→ **PROBLEM DESCRIPTION**
Would it be possible to copy exactly the lines from the one containing "This a simple" to the end of the entries, including both and nothing else?
Segment Start: PROVIDED RECORDS
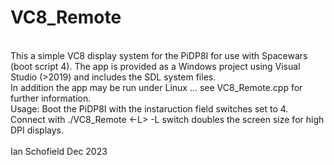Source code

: # VC8_Remote<br>
<br>
This a simple VC8 display system for the PiDP8I for use with Spacewars (boot script 4).
The app is provided as a Windows project using Visual Studio (>2019) and includes the SDL system files.<br>
In addition the app may be run under Linux ... see VC8_Remote.cpp for further information.<br>
Usage: Boot the PiDP8I with the instaruction field switches set to 4.<br>
Connect with ./VC8_Remote <name of your PiDP8I> <-L>   -L switch doubles the screen size for high DPI displays.<br>
<br>
Ian Schofield Dec 2023<br>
Segment End: PROVIDED RECORDS
→ **TASK RESPONSE**
This a simple VC8 display system for the PiDP8I for use with Spacewars (boot script 4).
The app is provided as a Windows project using Visual Studio (>2019) and includes the SDL system files.<br>
In addition the app may be run under Linux ... see VC8_Remote.cpp for further information.<br>
Usage: Boot the PiDP8I with the instaruction field switches set to 4.<br>
Connect with ./VC8_Remote <name of your PiDP8I> <-L>   -L switch doubles the screen size for high DPI displays.<br>
<br>
Ian Schofield Dec 2023<br>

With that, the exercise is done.